Detect untrustworthy responses
Another option is to detect LLM outputs that are untrustworthy with low confidence of being good/correct.
Untrustworthy responses arise from: LLM hallucinations, missing context, or complex queries/context that your LLM is uncertain how to handle.
Cleanlab’s Trustworthy Language Model (TLM) can evaluate the trustworthiness of the response
based on the provided query
and context
as well as any system instructions you are providing to your LLM.
Codex’s is_untrustworthy_response()
method detects when a response is untrustworthy. Here’s how to run your RAG app integrating Codex as-a-Backup with this more narrow detector.
from cleanlab_codex.response_validation import is_untrustworthy_response
# Reminder: query = "Can I return my simple water bottle?"
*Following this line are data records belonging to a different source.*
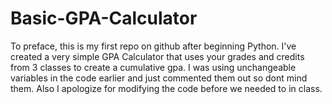 # Basic-GPA-Calculator
To preface, this is my first repo on github after beginning Python.
I've created a very simple GPA Calculator that uses your grades and credits from 3 classes to create a cumulative gpa. I was using unchangeable variables in the code earlier and just commented them out so dont mind them.
Also I apologize for modifying the code before we needed to in class.
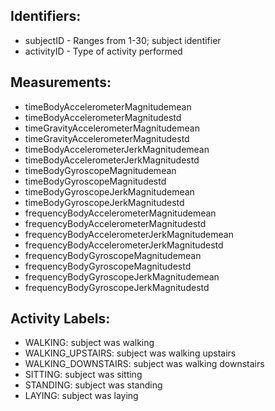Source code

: **Identifiers:**
------
* subjectID - Ranges from 1-30; subject identifier
* activityID - Type of activity performed

**Measurements:**
--------
* timeBodyAccelerometerMagnitudemean 
* timeBodyAccelerometerMagnitudestd 
* timeGravityAccelerometerMagnitudemean
* timeGravityAccelerometerMagnitudestd 
* timeBodyAccelerometerJerkMagnitudemean 
* timeBodyAccelerometerJerkMagnitudestd
* timeBodyGyroscopeMagnitudemean 
* timeBodyGyroscopeMagnitudestd 
* timeBodyGyroscopeJerkMagnitudemean
* timeBodyGyroscopeJerkMagnitudestd 
* frequencyBodyAccelerometerMagnitudemean 
* frequencyBodyAccelerometerMagnitudestd
* frequencyBodyAccelerometerJerkMagnitudemean 
* frequencyBodyAccelerometerJerkMagnitudestd 
* frequencyBodyGyroscopeMagnitudemean
* frequencyBodyGyroscopeMagnitudestd 
* frequencyBodyGyroscopeJerkMagnitudemean 
* frequencyBodyGyroscopeJerkMagnitudestd


**Activity Labels:**
----

* WALKING: subject was walking 
* WALKING_UPSTAIRS: subject was walking upstairs
* WALKING_DOWNSTAIRS: subject was walking downstairs 
* SITTING: subject was sitting 
* STANDING: subject was standing 
* LAYING: subject was laying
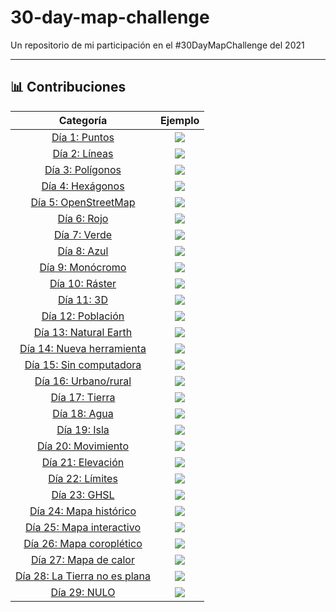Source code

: # 30-day-map-challenge
Un repositorio de mi participación en el #30DayMapChallenge del 2021



---

## 📊 Contribuciones

| Categoría             |  Ejemplo |
:-------------------------:|:-------------------------:
[Día 1: Puntos]()  |  ![](contribuciones/d01.png)
[Día 2: Líneas]()  |  ![](contribuciones/d02.png)
[Día 3: Polígonos]()  |  ![](contribuciones/d03.png)
[Día 4: Hexágonos]()  |  ![](contribuciones/d04.png)
[Día 5: OpenStreetMap]()  |  ![](contribuciones/d05.png)
[Día 6: Rojo]()  |  ![](contribuciones/d06.png)
[Día 7: Verde]()  |  ![](contribuciones/d07.png)
[Día 8: Azul]()  |  ![](contribuciones/d08.png)
[Día 9: Monócromo]()  |  ![](contribuciones/d09.png)
[Día 10: Ráster]()  |  ![](contribuciones/d10.png)
[Día 11: 3D]()  |  ![](contribuciones/d11.png)
[Día 12: Población]()  |  ![](contribuciones/d12.png)
[Día 13: Natural Earth]()  |  ![](contribuciones/d13.jpeg)
[Día 14: Nueva herramienta]()  |  ![](contribuciones/d14.png)
[Día 15: Sin computadora]()  |  ![](contribuciones/d15.jpeg)
[Día 16: Urbano/rural]()  |  ![](contribuciones/d16.png)
[Día 17: Tierra]()  |  ![](contribuciones/d17.png)
[Día 18: Agua]()  |  ![](contribuciones/d18.png)
[Día 19: Isla]()  |  ![](contribuciones/d19.png)
[Día 20: Movimiento]()  |  ![](contribuciones/d20.png)
[Día 21: Elevación](notebooks/20_Movement.ipynb)  |  ![](contribuciones/d21.png)
[Día 22: Límites](notebooks/20_Movement.ipynb)  |  ![](contribuciones/d22.png)
[Día 23: GHSL](notebooks/20_Movement.ipynb)  |  ![](contribuciones/d23.png)
[Día 24: Mapa histórico](notebooks/20_Movement.ipynb)  |  ![](contribuciones/d24.jpeg)
[Día 25: Mapa interactivo](notebooks/20_Movement.ipynb)  |  ![](contribuciones/d25.jpeg)
[Día 26: Mapa coroplético](notebooks/20_Movement.ipynb)  |  ![](contribuciones/d26.png)
[Día 27: Mapa de calor](notebooks/20_Movement.ipynb)  |  ![](contribuciones/d27.png)
[Día 28: La Tierra no es plana](notebooks/20_Movement.ipynb)  |  ![](contribuciones/d28.jpeg)
[Día 29: NULO](notebooks/20_Movement.ipynb)  |  ![](contribuciones/d29.png)
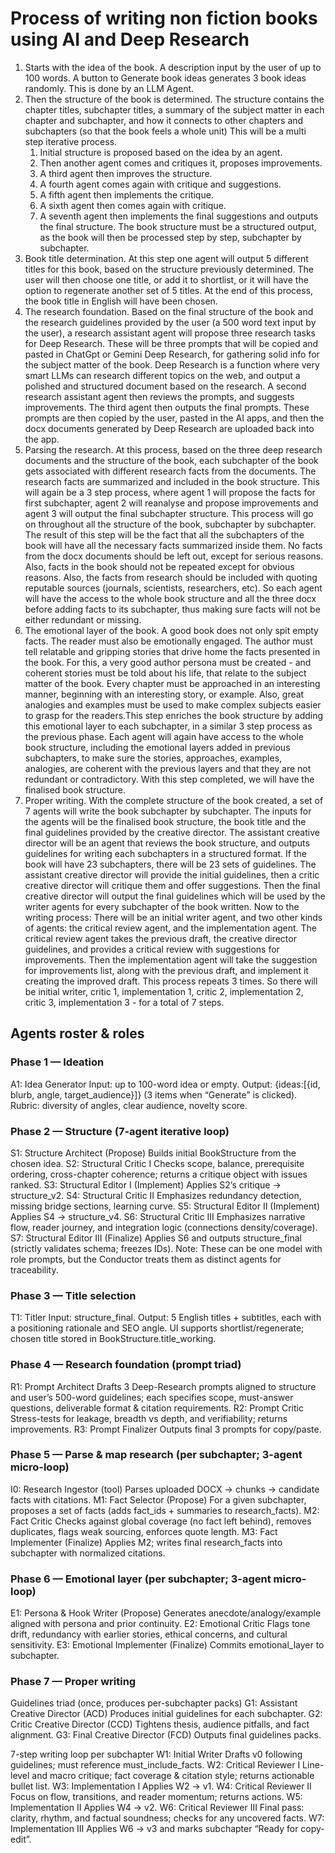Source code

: # Process of writing non fiction books using AI and Deep Research

1. Starts with the idea of the book. A description input by the user of up to 100 words. A button to Generate book ideas generates 3 book ideas randomly. This is done by an LLM Agent.
2. Then the structure of the book is determined. The structure contains the chapter titles, subchapter titles, a summary of the subject matter in each chapter and subchapter, and how it connects to other chapters and subchapters (so that the book feels a whole unit) This will be a multi step iterative process.
   1. Initial structure is proposed based on the idea by an agent.
   2. Then another agent comes and critiques it, proposes improvements.
   3. A third agent then improves the structure.
   4. A fourth agent comes again with critique and suggestions.
   5. A fifth agent then implements the critique.
   6. A sixth agent then comes again with critique.
   7. A seventh agent then implements the final suggestions and outputs the final structure. The book structure must be a structured output, as the book will then be processed step by step, subchapter by subchapter.
3. Book title determination. At this step one agent will output 5 different titles for this book, based on the structure previously determined. The user will then choose one title, or add it to shortlist, or it will have the option to regenerate another set of 5 titles. At the end of this process, the book title in English will have been chosen.
4. The research foundation. Based on the final structure of the book and the research guidelines provided by the user (a 500 word text input by the user), a research assistant agent will propose three research tasks for Deep Research. These will be three prompts that will be copied and pasted in ChatGpt or Gemini Deep Research, for gathering solid info for the subject matter of the book. Deep Research is a function where very smart LLMs can research different topics on the web, and output a polished and structured document based on the research. A second research assistant agent then reviews the prompts, and suggests improvements. The third agent then outputs the final prompts. These prompts are then copied by the user, pasted in the AI apps, and then the docx documents generated by Deep Research are uploaded back into the app.
5. Parsing the research. At this process, based on the three deep research documents and the structure of the book, each subchapter of the book gets associated with different research facts from the documents. The research facts are summarized and included in the book structure. This will again be a 3 step process, where agent 1 will propose the facts for first subchapter, agent 2 will reanalyse and propose improvements and agent 3 will output the final subchapter structure. This process will go on throughout all the structure of the book, subchapter by subchapter. The result of this step will be the fact that all the subchapters of the book will have all the necessary facts summarized inside them. No facts from the docx documents should be left out, except for serious reasons. Also, facts in the book should not be repeated except for obvious reasons. Also, the facts from research should be included with quoting reputable sources (journals, scientists, researchers, etc). So each agent will have the access to the whole book structure and all the three docx before adding facts to its subchapter, thus making sure facts will not be either redundant or missing.
6. The emotional layer of the book.  A good book does not only spit empty facts. The reader must also be emotionally engaged. The author must tell relatable and gripping stories that drive home the facts presented in the book. For this, a very good author persona must be created - and coherent stories must be told about his life, that relate to the subject matter of the book. Every chapter must be approached in an interesting manner, beginning with an interesting story,  or example. Also, great analogies and examples must be used to make complex subjects easier to grasp for the readers.This step enriches the book structure by adding this emotional layer to each subchapter, in a similar 3 step process as the previous phase. Each agent will again have access to the whole book structure, including the emotional layers added in previous subchapters, to make sure the stories, approaches, examples, analogies, are coherent with the previous layers and that they are not redundant or contradictory. With this step completed, we will have the finalised book structure.
7. Proper writing. With the complete structure of the book created, a set of 7 agents will write the book subchapter by subchapter. The inputs for the agents will be the finalised book structure,  the book title and the final guidelines provided by the creative director. The assistant creative director will be an agent that reviews the book structure, and outputs guidelines for writing each subchapters in a structured format. If the book will have 23 subchapters, there will be 23 sets of guidelines. The assistant creative director will provide the initial guidelines, then a critic creative director will critique them and offer suggestions. Then the final creative director will output the final guidelines which will be used by the writer agents for every subchapter of the book written. Now to the writing process: There will be an initial writer agent, and two other kinds of agents: the critical review agent, and the implementation agent. The critical review agent takes the previous draft, the creative director guidelines, and provides a critical review with suggestions for improvements. Then the implementation agent will take the suggestion for improvements list, along with the previous draft, and implement it creating the improved draft. This process repeats 3 times. So there will be initial writer, critic 1, implementation 1, critic 2, implementation 2, critic 3, implementation 3 - for a total of 7 steps.

## Agents roster & roles

### Phase 1 — Ideation

A1: Idea Generator
Input: up to 100-word idea or empty.
Output: {ideas:[{id, blurb, angle, target_audience}]} (3 items when “Generate” is clicked).
Rubric: diversity of angles, clear audience, novelty score.

### Phase 2 — Structure (7-agent iterative loop)

S1: Structure Architect (Propose)
Builds initial BookStructure from the chosen idea.
S2: Structural Critic I
Checks scope, balance, prerequisite ordering, cross-chapter coherence; returns a critique object with issues ranked.
S3: Structural Editor I (Implement)
Applies S2’s critique → structure_v2.
S4: Structural Critic II
Emphasizes redundancy detection, missing bridge sections, learning curve.
S5: Structural Editor II (Implement)
Applies S4 → structure_v4.
S6: Structural Critic III
Emphasizes narrative flow, reader journey, and integration logic (connections density/coverage).
S7: Structural Editor III (Finalize)
Applies S6 and outputs structure_final (strictly validates schema; freezes IDs).
Note: These can be one model with role prompts, but the Conductor treats them as distinct agents for traceability.

### Phase 3 — Title selection

T1: Titler
Input: structure_final.
Output: 5 English titles + subtitles, each with a positioning rationale and SEO angle.
UI supports shortlist/regenerate; chosen title stored in BookStructure.title_working.

### Phase 4 — Research foundation (prompt triad)

R1: Prompt Architect
Drafts 3 Deep-Research prompts aligned to structure and user’s 500-word guidelines; each specifies scope, must-answer questions, deliverable format & citation requirements.
R2: Prompt Critic
Stress-tests for leakage, breadth vs depth, and verifiability; returns improvements.
R3: Prompt Finalizer
Outputs final 3 prompts for copy/paste.

### Phase 5 — Parse & map research (per subchapter; 3-agent micro-loop)

I0: Research Ingestor (tool)
Parses uploaded DOCX → chunks → candidate facts with citations.
M1: Fact Selector (Propose)
For a given subchapter, proposes a set of facts (adds fact_ids + summaries to research_facts).
M2: Fact Critic
Checks against global coverage (no fact left behind), removes duplicates, flags weak sourcing, enforces quote length.
M3: Fact Implementer (Finalize)
Applies M2; writes final research_facts into subchapter with normalized citations.

### Phase 6 — Emotional layer (per subchapter; 3-agent micro-loop)

E1: Persona & Hook Writer (Propose)
Generates anecdote/analogy/example aligned with persona and prior continuity.
E2: Emotional Critic
Flags tone drift, redundancy with earlier stories, ethical concerns, and cultural sensitivity.
E3: Emotional Implementer (Finalize)
Commits emotional_layer to subchapter.

### Phase 7 — Proper writing

Guidelines triad (once, produces per-subchapter packs)
G1: Assistant Creative Director (ACD)
Produces initial guidelines for each subchapter.
G2: Critic Creative Director (CCD)
Tightens thesis, audience pitfalls, and fact alignment.
G3: Final Creative Director (FCD)
Outputs final guidelines packs.

7-step writing loop per subchapter
W1: Initial Writer
Drafts v0 following guidelines; must reference must_include_facts.
W2: Critical Reviewer I
Line-level and macro critique; fact coverage & citation style; returns actionable bullet list.
W3: Implementation I
Applies W2 → v1.
W4: Critical Reviewer II
Focus on flow, transitions, and reader momentum; returns actions.
W5: Implementation II
Applies W4 → v2.
W6: Critical Reviewer III
Final pass: clarity, rhythm, and factual soundness; checks for any uncovered facts.
W7: Implementation III
Applies W6 → v3 and marks subchapter “Ready for copy-edit”.
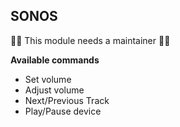 ## SONOS

🛑🛑 This module needs a maintainer 🛑🛑

**Available commands**

- Set volume
- Adjust volume
- Next/Previous Track
- Play/Pause device
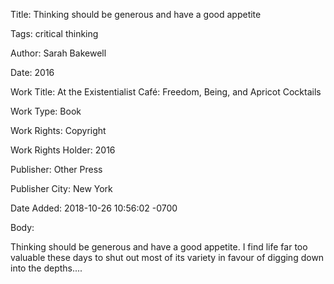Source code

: Title:  Thinking should be generous and have a good appetite

Tags:   critical thinking

Author: Sarah Bakewell

Date:   2016

Work Title: At the Existentialist Café: Freedom, Being, and Apricot Cocktails

Work Type: Book

Work Rights: Copyright

Work Rights Holder: 2016

Publisher: Other Press

Publisher City: New York

Date Added: 2018-10-26 10:56:02 -0700

Body: 

Thinking should be generous and have a good appetite. I find life far too valuable these days to shut out most of its variety in favour of digging down into the depths....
# Here we mock a bad response instead of calling `response, context = rag(query)`
response = "The Simple Water Bottle is free of charge." # This is a factually incorrect and irrelevant response.
is_bad = is_untrustworthy_response(
response,
query=query, # User query
context=context, # Retrieved context from RAG
tlm=tlm, # Handles LLM-based checks
# Optional arguments below
trustworthiness_threshold=0.6, # Threshold for trustworthiness score, lower values reduce the number of detections
format_prompt=format_prompt # Function you use to format prompt for your LLM based on: query, context, and system instructions (should match your RAG prompt)
)
if is_bad:
codex_response, _ = codex_project.query(
query,
fallback_answer=fallback_answer,
)
if codex_response:
response = codex_response
print(response)
Here, Codex detected that the above response
was not a confidently good answer for the query, and thus Codex was instead used to answer this query.
Detect unhelpful responses
Another option is to detect RAG responses that do not seem helpful.
This is done by relying on TLM to classify the helpfulness of the response
and considering its confidence-level.
This approach is useful if the retrieved context
is not easily accessible in your RAG app.
Codex’s is_unhelpful_response()
method detects when a response appears unhelpful with high confidence. Here’s how to run your RAG app integrating Codex as-a-Backup with this more narrow detector.
from cleanlab_codex.response_validation import is_unhelpful_response
response, _ = rag(query)
is_bad = is_unhelpful_response(
response,
query=query, # User query
tlm=tlm, # Handles LLM-based checks
# Optional arguments below
confidence_score_threshold=0.6 # Higher threshold requires TLM to be more certain before flagging responses as unhelpful
)
if is_bad:
codex_response, _ = codex_project.query(
query,
fallback_answer=fallback_answer,
)
if codex_response:
response = codex_response
print(response)
Here, Codex detected that the RAG response does not appear helpful (recall our original RAG app responded: ‘I cannot answer.’). Thus Codex was instead used to answer this query.
Next Steps
Now that Codex is integrated with your RAG app, you and SMEs can open the Codex Project and answer questions logged there to continuously improve your AI.
This tutorial explored various approaches for detecting bad RAG responses, which are combined in Codex’s is_bad_response()
method. While the detection methods vary based on the type of issues you are concerned about, the pattern for integrating Codex as-a-Backup remains consistent across different detectors.
Here the query detected to be poorly handled by our RAG system already had a SME-provided answer in the Codex Project integrated as-a-Backup, enabling your RAG app to properly respond. If no answer is available in Codex, then your RAG app simply returns its original response, and our detector automatically logs the poorly-handled query into the Codex Project. As soon as a SME answers this query, your RAG app will be able to properly handle all similar queries going forward.
You can select and configure the detection strategy that best suits your application’s needs. Whether implementing individual checks or using the comprehensive is_bad_response()
detector, the end goal is the same: identifying cases where Codex can provide expert backup answers to reduce the rate of bad responses your users receive.